# A rectangular photograph is surrounded by a border that is 1 inch wide on each side. The total area of the photograph and the border is M square inches. If the border had been 2 inches wide on each side, the total area would have been (M + 52) square inches. What is the perimeter of the photograph, in inches? GMAT Explanation + Additional Examples!

A rectangular photograph is surrounded by a border that is 1 inch wide on each side. The total area of the photograph and the border is M square inches. If the border had been 2 inches wide on each side, the total area would have been (M + 52) square inches.
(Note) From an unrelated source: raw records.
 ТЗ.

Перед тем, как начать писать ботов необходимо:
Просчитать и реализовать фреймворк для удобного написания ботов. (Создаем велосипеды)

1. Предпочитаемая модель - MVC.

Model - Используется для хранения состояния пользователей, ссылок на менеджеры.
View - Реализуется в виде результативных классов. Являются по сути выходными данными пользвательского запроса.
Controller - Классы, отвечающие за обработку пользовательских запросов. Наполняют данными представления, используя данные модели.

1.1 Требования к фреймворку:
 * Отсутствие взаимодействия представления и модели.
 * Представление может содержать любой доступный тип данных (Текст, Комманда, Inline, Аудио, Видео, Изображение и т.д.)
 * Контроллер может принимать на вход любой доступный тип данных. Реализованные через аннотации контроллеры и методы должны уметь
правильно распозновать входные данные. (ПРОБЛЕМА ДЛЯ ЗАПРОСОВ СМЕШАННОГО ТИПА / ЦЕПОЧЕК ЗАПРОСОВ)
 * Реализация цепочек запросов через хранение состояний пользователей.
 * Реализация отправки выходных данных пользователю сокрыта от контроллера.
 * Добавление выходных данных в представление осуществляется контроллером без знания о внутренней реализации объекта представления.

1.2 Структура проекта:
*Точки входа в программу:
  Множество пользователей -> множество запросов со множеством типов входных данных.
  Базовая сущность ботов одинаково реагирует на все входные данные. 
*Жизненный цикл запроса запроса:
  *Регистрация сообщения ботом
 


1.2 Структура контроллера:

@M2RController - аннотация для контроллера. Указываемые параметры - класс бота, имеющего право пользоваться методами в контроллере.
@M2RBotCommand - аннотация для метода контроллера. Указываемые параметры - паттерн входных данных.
What is the perimeter of the photograph, in inches?

A. 34

B. 36

C. 38

D. 40

E. 42

## Define the question: What is the perimeter of the photograph, in inches?
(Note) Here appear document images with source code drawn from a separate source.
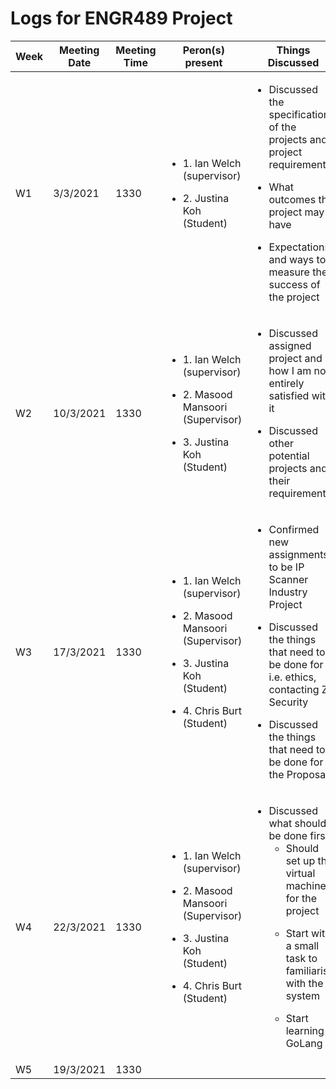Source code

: # Logs for ENGR489 Project  

Week |Meeting Date | Meeting Time | Peron(s) present | Things Discussed
-----|-------------|--------------|------------------|-----------------
W1 | 3/3/2021 | 1330 | <ul><li> 1. Ian Welch (supervisor) </ul></li> <ul><li> 2. Justina Koh (Student) </ul></li>| <ul><li> Discussed the specifications of the projects and project requirements </ul></li> <ul><li> What outcomes the project may have </ul></li> <ul><li>Expectations and ways to measure the success of the project</ul></li>
W2 | 10/3/2021 | 1330 | <ul><li> 1. Ian Welch (supervisor) </ul></li> <ul><li> 2. Masood Mansoori (Supervisor) </ul></li> <ul><li> 3. Justina Koh (Student) </ul></li> | <ul><li> Discussed assigned project and how I am not entirely satisfied with it </ul></li> <ul><li> Discussed other potential projects and their requirements </ul></li> 
W3 | 17/3/2021 | 1330 | <ul><li> 1. Ian Welch (supervisor) </ul></li> <ul><li> 2. Masood Mansoori (Supervisor) </ul></li> <ul><li> 3. Justina Koh (Student) </ul></li><ul><li> 4. Chris Burt (Student) </ul></li> | <ul><li> Confirmed new assignments to be IP Scanner Industry Project </ul></li> <ul><li> Discussed the things that need to be done for it i.e. ethics, contacting ZX Security </ul></li> <ul><li> Discussed the things that need to be done for the Proposal </ul></li> 
W4 | 22/3/2021 | 1330 | <ul><li> 1. Ian Welch (supervisor) </ul></li> <ul><li> 2. Masood Mansoori (Supervisor) </ul></li> <ul><li> 3. Justina Koh (Student) </ul></li><ul><li> 4. Chris Burt (Student) </ul></li>| <ul><li> Discussed what should be done first <ul><li> Should set up the virtual machine for the project </ul></li> <ul><li> Start with a small task to familiarise with the system </ul></li> <ul><li> Start learning GoLang </ul></li> </ul></li>
W5 | 19/3/2021 | 1330 |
This is simple enough, but let’s pick out exactly what we’re looking for here. Since this is a pretty visual question, let’s draw out a diagram.

Here, we have the photograph with two different border widths, labeled with their sizes. I also gave variables w for the width of the photograph and h for the height.

The question gives us areas for the photograph with borders, but we are looking for the perimeter of the photograph, not the area. The perimeter of the photograph is 2w + 2h, so we need to find the values of w and h.

## Organize the information:

Here, we have two different areas given to us. With a 1 inch border, the total area is M. With a 2 inch border, the total area is M + 52.

Think carefully about what a border means. This adds extra length to every side of the photograph. Let’s write out a formula for the area of the photograph and 1 inch border with this in mind.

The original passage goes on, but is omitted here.